Bienvenida al poeta

de Los otros males

Jaime Muñoz Vargas

De Daniel Maldonado —desde ahora le recomiendo eliminar la inicial de su segundo nombre y el apellido Sánchez—, conozco apenas cuatro datos: es oriundo de Torreón, nació en 1978, ha dado a conocer su obra en publicaciones periódicas y, lo más importante, que es poeta de los cuatro costados. Su primer libro individual, Los otros males, muestra con claridad de mediodía que en La Laguna cada vez se abrevia más la madurez de los escritores talentosos. Lo que antes costaba décadas o lustros —una voz propia—, ahora lo consiguen muchos jóvenes en tres o cuatro años, y a veces en menor tiempo. Eso, me parece, habla muy bien del caldo de cultivo cultural en el que están nadando y, también, de saludables magisterios, magisterios como el de Saúl Rosales, quien ha visto nacer y desarrollarse, sospecho que vertiginosamente, las virtudes literarias de autores como Daniel Maldonado, poeta al que desde ahora le anticipo un sitio especial en la comarca de nuestras letras, y más allá.

         Los otros males es una edificación literaria con tres recintos. En este tríptico son albergados 89 poemas, casi todos de mediano aliento, todos cincelados con una mano llena de sensibilidad. Me colma de admiración, de entrada, el cuidadoso orden de los tres segmentos, su esmero por evitar las revolturas. Los poemas de la primera estancia —encabezada como “Nocturnal”— caminan en la penumbra y en todos atraviesa el luminoso rayo de la oscuridad; la segunda, “Sobre-escritura y otros males”, es, como sugiere este frontis, una especie de recorrido de la palabra sobre el sendero de la palabra, extraordinaria reflexión metaliteraria, acaso la mejor porción del libro; la última, “Eros perpetrado (el mal eterno)”, andamia en versos la casi inalcanzable y siempre deseada persistencia del amor.

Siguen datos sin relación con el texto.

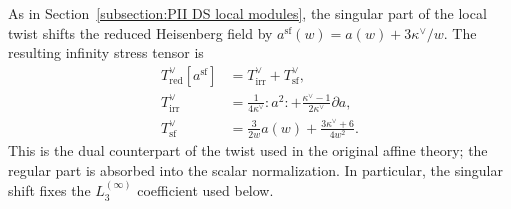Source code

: \documentclass[a4paper,11pt]{article}
\numberwithin{equation}{section}
\begin{document}
As in Section~\ref{subsection:PII DS local modules}, the singular part of the local twist shifts the reduced Heisenberg field by
$a^{\mathrm{sf}}(w)=a(w)+3\kappa^{\vee}/w$.  The resulting infinity stress tensor is
\begin{equation}
	\label{equation:PII dual stress separation}
	\begin{aligned}
		T_{\mathrm{red}}^{\vee}[a^{\mathrm{sf}}]
		&=T_{\mathrm{irr}}^{\vee}+T_{\mathrm{sf}}^{\vee},\\
		T_{\mathrm{irr}}^{\vee}
		&=\frac{1}{4\kappa^{\vee}}:a^{2}:
		+\frac{\kappa^{\vee}-1}{2\kappa^{\vee}}\partial a,\\
		T_{\mathrm{sf}}^{\vee}
		&=\frac{3}{2w}a(w)+\frac{3\kappa^{\vee}+6}{4w^{2}}.
	\end{aligned}
\end{equation}
This is the dual counterpart of the twist used in the original affine theory; the regular part is absorbed into the scalar normalization.  In particular, the singular shift fixes the $L_{3}^{(\infty)}$ coefficient used below.
\end{document}
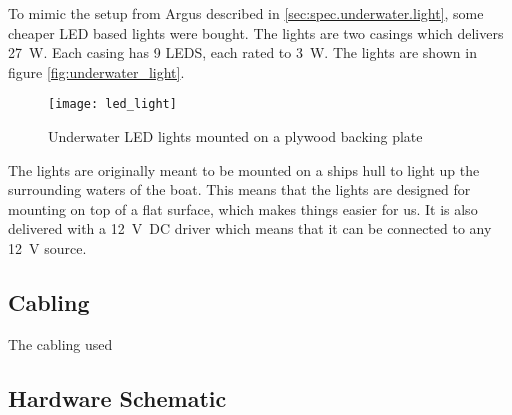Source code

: To mimic the setup from Argus described in \vref{sec:spec.underwater.light}, some cheaper LED based lights were bought. The lights are two casings 
which delivers \SI{27}{\watt}. Each casing has 9 LEDS, each rated to \SI{3}{\watt}. The lights are shown in figure \vref{fig:underwater_light}.

\begin{figure}[htbp]
	\centering
	\texttt{[image: led\_light]}
	\caption{Underwater LED lights mounted on a plywood backing plate}
	\label{fig:underwater_light}
\end{figure}

The lights are originally meant to be mounted on a ships hull to light up the surrounding waters of the boat. 
This means that the lights are designed for mounting on top of a flat surface, which makes things easier for us. It 
is also delivered with a \SI{12}{\volt DC} driver which means that it can be connected to any 
\SI{12}{\volt} source.

\subsection{Cabling}
The cabling used 


\subsection{Hardware Schematic}

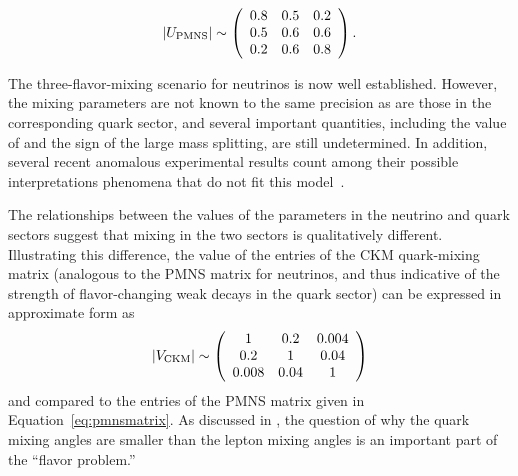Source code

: \begin{equation}
|U_{\rm PMNS}|\sim \left(\begin{array}{ccc} 0.8 & 0.5 & 0.2 \\ 0.5 & 0.6 & 0.6 \\ 0.2 & 0.6 & 0.8\end{array} \right).
\label{eq:pmnsmatrix}
\end{equation}


The three-flavor-mixing scenario for neutrinos is now well
established. However, the mixing parameters are not known to the same precision 
as are those in the
corresponding quark sector, and several important quantities, including
the value of \deltacp and the sign of the large mass splitting, are
still undetermined. In addition, several recent
anomalous experimental results count among their possible
interpretations phenomena that do not fit this 
model~\cite{Aguilar:2001ty,AguilarArevalo:2007it,Aguilar-Arevalo:2013pmq,Mention:2011rk}.

The relationships between the values of the parameters in the neutrino
and quark sectors suggest that mixing in the two sectors is
qualitatively different. Illustrating this difference, the value of
the entries of the CKM quark-mixing matrix (analogous to the PMNS matrix for
neutrinos, and thus indicative of the strength of flavor-changing weak
decays in the quark sector) can be expressed in approximate form as
\begin{equation}
|V_{\rm CKM}|\sim \left(\begin{array}{ccc} 1 & 0.2 & 0.004\\ 0.2 & 1 & 0.04 \\ 0.008 & 0.04 & 1\end{array} \right)
\label{eq:ckmmatrix}
\end{equation}
and compared to the entries of the PMNS matrix given in Equation~\ref{eq:pmnsmatrix}.
As discussed in \cite{King:2014nza}, the question of why the quark mixing angles are
smaller than the lepton mixing angles is an important part of the ``flavor problem.''

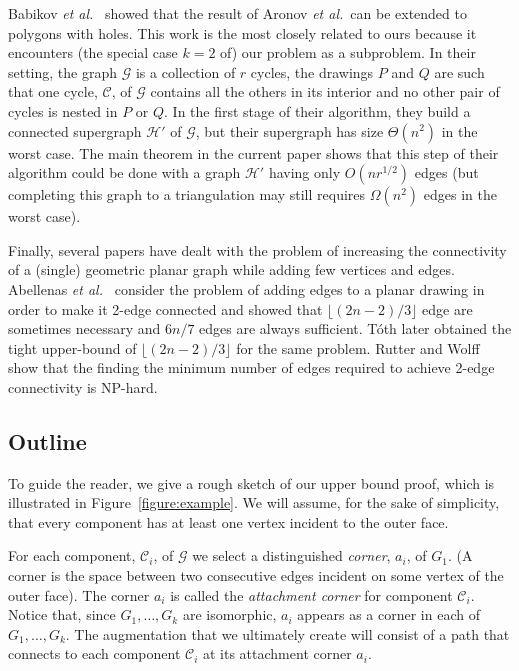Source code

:\documentclass[11pt]{patmorin}
\newcommand{\etal}{\emph{et al.}}
\begin{document}
Babikov \etal\ \cite{babikov.souvaine.ea:constructing} showed that the result of Aronov \etal\ can be extended to polygons with holes. This work is the most closely related to ours because it encounters (the special case $k=2$ of) our problem as a subproblem. In their setting, the graph $\mathcal G$ is a collection of $r$ cycles, the drawings $P$ and $Q$ are such that one cycle, $\mathcal C$, of $\mathcal G$ contains all the others in its interior and no other pair of cycles is nested in $P$ or $Q$. In the first stage of their algorithm, they build a connected supergraph $\mathcal{H}'$ of $\mathcal{G}$, but their supergraph has size $\Theta(n^2)$ in the worst case.  The main theorem in the current paper shows that this step of their algorithm could be done with a graph $\mathcal{H}'$ having only $O(nr^{1/2})$ edges (but completing this graph to a triangulation may still requires $\Omega(n^2)$ edges in the worst case).

Finally, several papers have dealt with the problem
of increasing the connectivity of a (single) geometric
planar graph while adding few vertices and edges.  Abellenas
\etal~\cite{abellanas.olaverri.ea:augmenting} consider the problem of
adding edges to a planar drawing in order to make it 2-edge connected
and showed that $\lfloor(2n-2)/3\rfloor$ edge are sometimes necessary
and $6n/7$ edges are always sufficient.  T\'oth \cite{toth:connectivity}
later obtained the tight upper-bound of $\lfloor(2n-2)/3\rfloor$ for
the same problem.  Rutter and Wolff \cite{rutter.wolff:augmenting} show
that the finding the minimum number of edges required to achieve 2-edge
connectivity is NP-hard.


\subsection{Outline}

To guide the reader, we give a rough sketch of our upper bound proof,
which is illustrated in Figure~\ref{figure:example}.  We will assume,
for the sake of simplicity, that every component has at least one vertex
incident to the outer face.

For each component, $\mathcal C_i$, of $\mathcal G$ we select
a distinguished \emph{corner}, $a_i$, of $G_1$. (A corner is the
space between two consecutive edges incident on some vertex of the
outer face). The corner $a_i$ is called the \emph{attachment corner}
for component $\mathcal C_i$.  Notice that, since $G_1,\ldots,G_k$
are isomorphic, $a_i$ appears as a corner in each of $G_1,\ldots,G_k$.
The augmentation that we ultimately create will consist of a path that
connects to each component $\mathcal C_i$ at its attachment corner $a_i$.
\end{document}
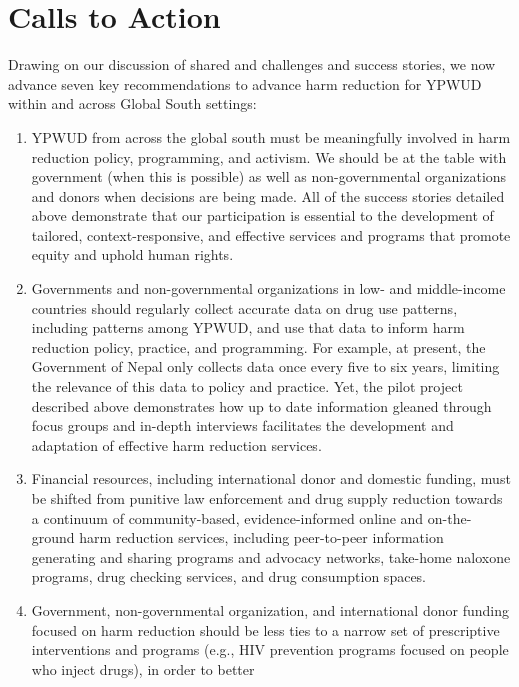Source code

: \documentclass[
  letterpaper,
  DIV=11,
  numbers=noendperiod]{scrartcl}
\providecommand{\tightlist}{%
  \setlength{\itemsep}{0pt}\setlength{\parskip}{0pt}}\usepackage{longtable,booktabs,array}
\begin{document}
\section{Calls to Action}\label{calls-to-action}

Drawing on our discussion of shared and challenges and success stories,
we now advance seven key recommendations to advance harm reduction for
YPWUD within and across Global South settings:

\begin{enumerate}
\def\labelenumi{\arabic{enumi}.}
\tightlist
\item
  YPWUD from across the global south must be meaningfully involved in
  harm reduction policy, programming, and activism. We should be at the
  table with government (when this is possible) as well as
  non-governmental organizations and donors when decisions are being
  made. All of the success stories detailed above demonstrate that our
  participation is essential to the development of tailored,
  context-responsive, and effective services and programs that promote
  equity and uphold human rights.
\item
  Governments and non-governmental organizations in low- and
  middle-income countries should regularly collect accurate data on drug
  use patterns, including patterns among YPWUD, and use that data to
  inform harm reduction policy, practice, and programming. For example,
  at present, the Government of Nepal only collects data once every five
  to six years, limiting the relevance of this data to policy and
  practice. Yet, the pilot project described above demonstrates how up
  to date information gleaned through focus groups and in-depth
  interviews facilitates the development and adaptation of effective
  harm reduction services.
\item
  Financial resources, including international donor and domestic
  funding, must be shifted from punitive law enforcement and drug supply
  reduction towards a continuum of community-based, evidence-informed
  online and on-the-ground harm reduction services, including
  peer-to-peer information generating and sharing programs and advocacy
  networks, take-home naloxone programs, drug checking services, and
  drug consumption spaces.
\item
  Government, non-governmental organization, and international donor
  funding focused on harm reduction should be less ties to a narrow set
  of prescriptive interventions and programs (e.g., HIV prevention
  programs focused on people who inject drugs), in order to better

\end{enumerate}
\end{document}
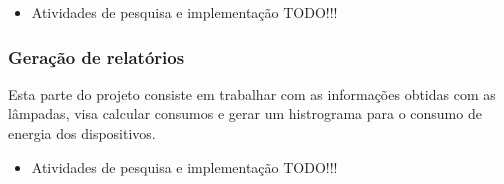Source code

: \documentclass[11pt]{article}
\begin{document}
\begin{itemize}
\item Atividades de pesquisa e implementação
TODO!!!
\end{itemize}

\subsubsection{Geração de relatórios}
\label{sec:org91d86b4}
Esta parte do projeto consiste em trabalhar com as informações obtidas com as lâmpadas, visa calcular consumos e gerar um histrograma para o consumo de energia dos dispositivos.

\begin{itemize}
\item Atividades de pesquisa e implementação
TODO!!!
\end{itemize}
\end{document}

         Luego de ver el croquis que muestra a vuelo de pájaro la bien equilibrada estructura de Los otros males, me retienen tres características evidentes en el quehacer poético de Daniel Maldonado: la seguridad de sus trazos, el dominio de la música verbal y la tendencia a un decir hermoso pero arropado en velos que apenas insinúan la silueta del significado. Desgloso esto.

En el primer caso, Daniel muestra que a los 24 años no le tiembla el pulso para dejar caer sus palabras en la indefensa blancura de la hoja. Por eso enfatizo que hay en sus poemas una especie de seguridad adulta pero fresca, de tal manera que la madurez que ya exhibe no impide reconocer en él una voz joven y plena de resultados reales y potenciales. Digo esto mismo en términos más íntimos: si yo hubiera escrito con ese temple a los 24, a estas alturas ya tendría calzados los laureles en la sienes. Pero cuidado. Debemos recordarle a Daniel la ya legendaria divisa de mi querido amigo José Lezama Lima: escribir poesía a los 24 puede no ser tan difícil; lo complicado es llegar a la friolera de los sesenta y seguir haciendo versos. Creo sin embargo que en su corazón habita un poeta poeta, uno de esos hombres a los que se les dificulta digerir el mundo así como está hecho, y eligen el camino de la imago lezamiana como pan y sal cotidianos. La seguridad de su palabra, insisto, me lo demuestra, y me daría gusto comprobar dentro de veinte años que no me he equivocado.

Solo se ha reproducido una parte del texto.